**Dataset:**

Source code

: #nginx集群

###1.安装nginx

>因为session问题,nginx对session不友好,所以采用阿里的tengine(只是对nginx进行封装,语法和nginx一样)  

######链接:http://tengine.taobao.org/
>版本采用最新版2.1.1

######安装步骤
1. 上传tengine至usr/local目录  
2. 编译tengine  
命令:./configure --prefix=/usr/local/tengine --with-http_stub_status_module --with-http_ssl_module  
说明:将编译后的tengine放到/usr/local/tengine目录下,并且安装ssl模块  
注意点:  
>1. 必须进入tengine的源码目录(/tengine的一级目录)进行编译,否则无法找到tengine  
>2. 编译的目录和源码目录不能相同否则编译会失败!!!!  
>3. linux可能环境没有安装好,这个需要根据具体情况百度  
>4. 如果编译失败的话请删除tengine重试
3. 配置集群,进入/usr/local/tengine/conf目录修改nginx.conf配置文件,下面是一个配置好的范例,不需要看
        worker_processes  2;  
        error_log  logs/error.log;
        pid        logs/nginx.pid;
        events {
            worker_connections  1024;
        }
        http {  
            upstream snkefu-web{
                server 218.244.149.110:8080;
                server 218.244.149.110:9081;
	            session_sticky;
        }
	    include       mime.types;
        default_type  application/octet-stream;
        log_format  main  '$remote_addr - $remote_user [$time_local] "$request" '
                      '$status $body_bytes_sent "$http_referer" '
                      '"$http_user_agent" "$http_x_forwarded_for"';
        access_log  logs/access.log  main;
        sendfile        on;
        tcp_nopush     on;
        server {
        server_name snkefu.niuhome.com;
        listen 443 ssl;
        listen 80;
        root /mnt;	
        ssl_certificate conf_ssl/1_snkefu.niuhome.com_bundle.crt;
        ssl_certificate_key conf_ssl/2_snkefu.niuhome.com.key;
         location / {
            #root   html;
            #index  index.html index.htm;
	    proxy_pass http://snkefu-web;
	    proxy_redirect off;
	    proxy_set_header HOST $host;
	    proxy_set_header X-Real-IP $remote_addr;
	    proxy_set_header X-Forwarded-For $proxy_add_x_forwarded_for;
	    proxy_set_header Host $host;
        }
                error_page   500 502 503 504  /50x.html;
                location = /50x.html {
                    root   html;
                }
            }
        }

...

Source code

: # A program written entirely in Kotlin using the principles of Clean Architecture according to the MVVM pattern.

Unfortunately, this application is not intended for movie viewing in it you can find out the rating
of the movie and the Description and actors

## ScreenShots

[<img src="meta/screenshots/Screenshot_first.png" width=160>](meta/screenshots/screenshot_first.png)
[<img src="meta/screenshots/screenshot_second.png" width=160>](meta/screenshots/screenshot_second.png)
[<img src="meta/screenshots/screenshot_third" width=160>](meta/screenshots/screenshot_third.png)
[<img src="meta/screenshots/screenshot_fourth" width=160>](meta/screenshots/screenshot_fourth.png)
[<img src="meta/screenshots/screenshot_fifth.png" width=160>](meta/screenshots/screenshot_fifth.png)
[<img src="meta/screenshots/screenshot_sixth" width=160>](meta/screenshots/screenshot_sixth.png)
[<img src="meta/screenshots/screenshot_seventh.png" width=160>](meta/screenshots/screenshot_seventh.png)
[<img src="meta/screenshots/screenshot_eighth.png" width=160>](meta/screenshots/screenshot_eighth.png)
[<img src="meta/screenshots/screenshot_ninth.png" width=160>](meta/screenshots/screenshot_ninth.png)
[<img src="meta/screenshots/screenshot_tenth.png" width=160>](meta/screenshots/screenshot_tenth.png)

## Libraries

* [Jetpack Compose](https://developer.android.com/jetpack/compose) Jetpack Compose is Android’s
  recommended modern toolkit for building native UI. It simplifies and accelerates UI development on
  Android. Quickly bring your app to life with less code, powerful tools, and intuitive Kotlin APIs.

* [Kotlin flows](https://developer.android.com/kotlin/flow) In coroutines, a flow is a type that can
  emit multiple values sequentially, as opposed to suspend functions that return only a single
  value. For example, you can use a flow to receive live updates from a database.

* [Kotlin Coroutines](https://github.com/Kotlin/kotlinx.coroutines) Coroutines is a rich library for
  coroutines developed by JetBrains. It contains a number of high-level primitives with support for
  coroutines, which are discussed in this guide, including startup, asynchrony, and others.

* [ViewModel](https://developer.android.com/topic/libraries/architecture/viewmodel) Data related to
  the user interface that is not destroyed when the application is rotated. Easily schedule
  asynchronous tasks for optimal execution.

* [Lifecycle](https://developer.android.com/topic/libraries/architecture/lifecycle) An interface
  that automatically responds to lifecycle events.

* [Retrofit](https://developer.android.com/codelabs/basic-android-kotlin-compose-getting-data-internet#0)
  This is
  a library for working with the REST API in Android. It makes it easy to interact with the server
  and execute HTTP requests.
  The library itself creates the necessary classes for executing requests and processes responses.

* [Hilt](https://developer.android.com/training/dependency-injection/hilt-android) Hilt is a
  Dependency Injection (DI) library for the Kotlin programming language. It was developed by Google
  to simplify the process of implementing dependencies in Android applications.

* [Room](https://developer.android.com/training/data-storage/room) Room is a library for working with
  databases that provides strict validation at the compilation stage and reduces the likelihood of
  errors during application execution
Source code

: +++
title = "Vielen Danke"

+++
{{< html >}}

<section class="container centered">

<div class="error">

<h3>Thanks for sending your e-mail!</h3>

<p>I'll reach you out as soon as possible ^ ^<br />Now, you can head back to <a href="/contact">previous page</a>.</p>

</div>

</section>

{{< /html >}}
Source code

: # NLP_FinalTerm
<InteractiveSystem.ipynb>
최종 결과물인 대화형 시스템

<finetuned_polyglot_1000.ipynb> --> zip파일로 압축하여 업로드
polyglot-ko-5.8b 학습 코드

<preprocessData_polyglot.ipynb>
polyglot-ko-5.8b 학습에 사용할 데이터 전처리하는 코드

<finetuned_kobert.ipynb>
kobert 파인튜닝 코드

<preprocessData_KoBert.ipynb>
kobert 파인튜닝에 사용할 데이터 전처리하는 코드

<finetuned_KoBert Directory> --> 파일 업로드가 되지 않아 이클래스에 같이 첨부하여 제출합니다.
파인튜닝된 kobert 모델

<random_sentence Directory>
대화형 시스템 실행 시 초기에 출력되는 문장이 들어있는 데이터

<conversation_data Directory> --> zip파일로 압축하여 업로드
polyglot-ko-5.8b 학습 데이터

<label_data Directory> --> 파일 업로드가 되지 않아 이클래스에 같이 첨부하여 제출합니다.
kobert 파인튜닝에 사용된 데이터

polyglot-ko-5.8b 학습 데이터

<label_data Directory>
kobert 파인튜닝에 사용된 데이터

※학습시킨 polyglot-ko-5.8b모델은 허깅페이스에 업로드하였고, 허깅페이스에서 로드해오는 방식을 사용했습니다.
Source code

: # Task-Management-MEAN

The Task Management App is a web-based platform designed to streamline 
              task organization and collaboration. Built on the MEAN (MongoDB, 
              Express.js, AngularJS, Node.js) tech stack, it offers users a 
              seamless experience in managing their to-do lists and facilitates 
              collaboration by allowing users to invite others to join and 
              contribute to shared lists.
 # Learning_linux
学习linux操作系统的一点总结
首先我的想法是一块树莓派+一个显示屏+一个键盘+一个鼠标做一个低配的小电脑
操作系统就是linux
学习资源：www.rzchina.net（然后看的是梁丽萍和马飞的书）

**What needs to be done:**
In the data above, retype exactly and only the lines between the one holding "to simplify the" and the one holding "최종 결과물인 대화형 시스템", inclusive.

**Response below:**
  to simplify the process of implementing dependencies in Android applications.

* [Room](https://developer.android.com/training/data-storage/room) Room is a library for working with
  databases that provides strict validation at the compilation stage and reduces the likelihood of
  errors during application execution
Source code

: +++
title = "Vielen Danke"

+++
{{< html >}}

<section class="container centered">

<div class="error">

<h3>Thanks for sending your e-mail!</h3>

<p>I'll reach you out as soon as possible ^ ^<br />Now, you can head back to <a href="/contact">previous page</a>.</p>

</div>

</section>

{{< /html >}}
Source code

: # NLP_FinalTerm
<InteractiveSystem.ipynb>
최종 결과물인 대화형 시스템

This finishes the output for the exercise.